Unsurprisingly, video games are devoured a little differently across the globe. This is most evident in the types of genres that are most popular in certain countries. In the United States, it’s shooters, sports games, and action-adventure titles that are most popular with console players, with strategy and role-playing games topping the PC charts. However, look to Asia, and you get a different outlook entirely.

In Japan, it’s role-playing games that are most sought after, with homegrown brawlers and platformers also proving popular. It’s a largely similar picture in South Korea, although simulation games and shooters also sell well.

International Esports Culture

Until recently, esports tournaments were still considered something of a novelty in the Western world. The likes of the League of Legends World Championship have become some of the most-viewed online events of all time, with the 2023 edition bringing in an audience of more than 6.4 million.
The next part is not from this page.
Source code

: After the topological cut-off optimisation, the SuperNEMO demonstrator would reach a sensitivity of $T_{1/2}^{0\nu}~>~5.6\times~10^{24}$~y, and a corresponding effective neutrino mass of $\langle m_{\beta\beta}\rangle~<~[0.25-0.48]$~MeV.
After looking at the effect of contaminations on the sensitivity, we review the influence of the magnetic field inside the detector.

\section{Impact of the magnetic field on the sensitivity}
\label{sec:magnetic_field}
While esports are only now penetrating the mainstream in North America and Europe, they’ve been a staple of popular culture elsewhere for more than two decades. Esports as we know and love them today were conceived in South Korea, with Seoul playing host to the World Cyber Games in late 2000. The success of esports in South Korea can be largely attributed to Blizzard Entertainment’s StarCraft series, although a thriving internet cafe culture and countrywide broadband network certainly helped. Within a few years, esports had become a national pastime, with television channels dedicated to nothing but video games.
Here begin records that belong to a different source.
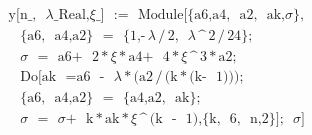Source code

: \documentclass{article}
\begin{document}
{\ttfamily
$\begin{array}{l}
\text{y}\text{[}\text{n\_}\text{,}\text{ }\text{$\lambda$\_Real}\text{,}\text{
}\text{$\xi$\_}\text{]}\text{ }\text{:=}\text{ }\text{Module}\text{[}\text{\{}\text{a6}\text{,}\text{
}\text{a4}\text{,}\text{ }\text{a2}\text{,}\text{ }\text{ak}\text{,}\text{
}\text{$\sigma$}\text{\}}\text{,}\text{ }\\
\text{\ \ \ }\,\text{\{}\text{a6}\text{,}\text{ }\text{a4}\text{,}\text{
}\text{a2}\text{\}}\text{ }\text{=}\text{ }\text{\{}\text{1}\text{,}\text{
}\text{-}\,\text{$\lambda$}\,\text{/}\,\text{2}\text{,}\text{ }\text{$\lambda$}\,\text{\textasciicircum
}\,\text{2}\,\text{/}\,\text{24}\text{\}}\text{;}\text{ }\\
\text{\ \ \ \ }\,\text{$\sigma$}\text{ }\text{=}\text{ }\text{a6}\text{
}\text{+}\text{ }\text{2}\,\text{*}\,\text{$\xi$}\,\text{*}\,\text{a4}\text{
}\text{+}\text{ }\text{4}\,\text{*}\,\text{$\xi$}\,\text{\textasciicircum
}\,\text{3}\,\text{*}\,\text{a2}\text{;}\text{ }\\
\text{\ \ \ \ }\,\text{Do}\text{[}\text{ak}\text{ }\text{=}\text{
}\text{a6}\text{ }\text{-}\text{ }\text{$\lambda$}\,\text{*}\,\text{(}\text{a2}\,\text{/}\,\text{(}\text{k}\,\text{*}\,\text{(}\text{k}\text{
}\text{-}\text{ }\text{1}\text{)}\text{)}\text{)}\text{;}\text{
}\\
\text{\ \ \ \ \ \ }\,\text{\{}\text{a6}\text{,}\text{ }\text{a4}\text{,}\text{
}\text{a2}\text{\}}\text{ }\text{=}\text{ }\text{\{}\text{a4}\text{,}\text{
}\text{a2}\text{,}\text{ }\text{ak}\text{\}}\text{;}\text{ }\\
\text{\ \ \ \ \ \ }\,\text{$\sigma$}\text{ }\text{=}\text{ }\text{$\sigma$}\text{
}\text{+}\text{ }\text{k}\,\text{*}\,\text{ak}\,\text{*}\,\text{$\xi$}\,\text{\textasciicircum
}\,\text{(}\text{k}\text{ }\text{-}\text{ }\text{1}\text{)}\text{,}\text{
}\text{\{}\text{k}\text{,}\text{ }\text{6}\text{,}\text{ }\text{n}\text{,}\text{
}\text{2}\text{\}}\text{]}\text{;}\text{ }\text{$\sigma$}\text{]}\end{array}$}
\end{document}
For many gamers, South Korea will always be seen as the spiritual home of esports. In 2024, the capital city will once again be playing host to an international esports tournament, with teams from across the world converging for the latest edition of the Valorant Champions Tour (VCT). Want to see who comes out on top this year? Get the latest Valorant schedule here.
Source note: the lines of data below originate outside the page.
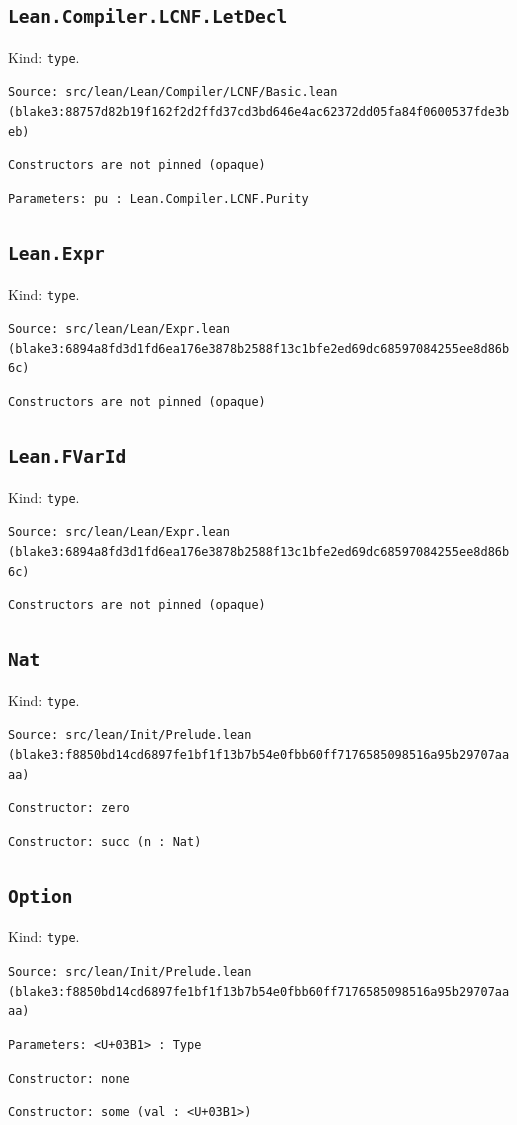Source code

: \documentclass[11pt]{article}
\begin{document}
\subsection*{\texttt{Lean.Compiler.LCNF.LetDecl}}
\noindent Kind: \texttt{type}.\par
\noindent \texttt{Source: src/lean/Lean/Compiler/LCNF/Basic.lean (blake3:88757d82b19f162f2d2ffd37cd3bd646e4ac62372dd05fa84f0600537fde3beb)}\par
\noindent \texttt{Constructors are not pinned (opaque)}\par
\noindent \texttt{Parameters: pu : Lean.Compiler.LCNF.Purity}\par
\subsection*{\texttt{Lean.Expr}}
\noindent Kind: \texttt{type}.\par
\noindent \texttt{Source: src/lean/Lean/Expr.lean (blake3:6894a8fd3d1fd6ea176e3878b2588f13c1bfe2ed69dc68597084255ee8d86b6c)}\par
\noindent \texttt{Constructors are not pinned (opaque)}\par
\subsection*{\texttt{Lean.FVarId}}
\noindent Kind: \texttt{type}.\par
\noindent \texttt{Source: src/lean/Lean/Expr.lean (blake3:6894a8fd3d1fd6ea176e3878b2588f13c1bfe2ed69dc68597084255ee8d86b6c)}\par
\noindent \texttt{Constructors are not pinned (opaque)}\par
\subsection*{\texttt{Nat}}
\noindent Kind: \texttt{type}.\par
\noindent \texttt{Source: src/lean/Init/Prelude.lean (blake3:f8850bd14cd6897fe1bf1f13b7b54e0fbb60ff7176585098516a95b29707aaaa)}\par
\noindent \texttt{Constructor: zero }\par
\noindent \texttt{Constructor: succ (n : Nat)}\par
\subsection*{\texttt{Option}}
\noindent Kind: \texttt{type}.\par
\noindent \texttt{Source: src/lean/Init/Prelude.lean (blake3:f8850bd14cd6897fe1bf1f13b7b54e0fbb60ff7176585098516a95b29707aaaa)}\par
\noindent \texttt{Parameters: <U+03B1> : Type}\par
\noindent \texttt{Constructor: none }\par
\noindent \texttt{Constructor: some (val : <U+03B1>)}\par
\end{document}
Esports Elsewhere in the World

While other countries lacked South Korea’s broadband infrastructure, an early framework for esports was taking shape. Germany was one of the first European countries to embrace competitive gaming. Several months before the inaugural World Cyber Games, the German city of Duisburg played host to an event christened Gamers’ Gathering. Hundreds of competitors from across Europe descended on the city, with several high-profile titles of the time on the tournament schedule.

More than any other European country, Germany has played a key role in bringing esports into the mainstream. Founded in 2000, the Electronic Sports League – now known as ESL Gaming – started life as an internet-based gaming tournament. Within a few years, this online-only league had blossomed into a bonafide esports organization, with tournaments like the Intel Extreme Masters becoming some of the most-watched esports events of all time.

Over the past decade, esports has become a truly global enterprise. Today, every international region has its own leagues, with Chinese esports organizations emerging to dominate the Asian sector. Meanwhile, interest in competitive gaming is finally stirring elsewhere in the world, with the likes of South America and Oceania the latest regions to embrace esports.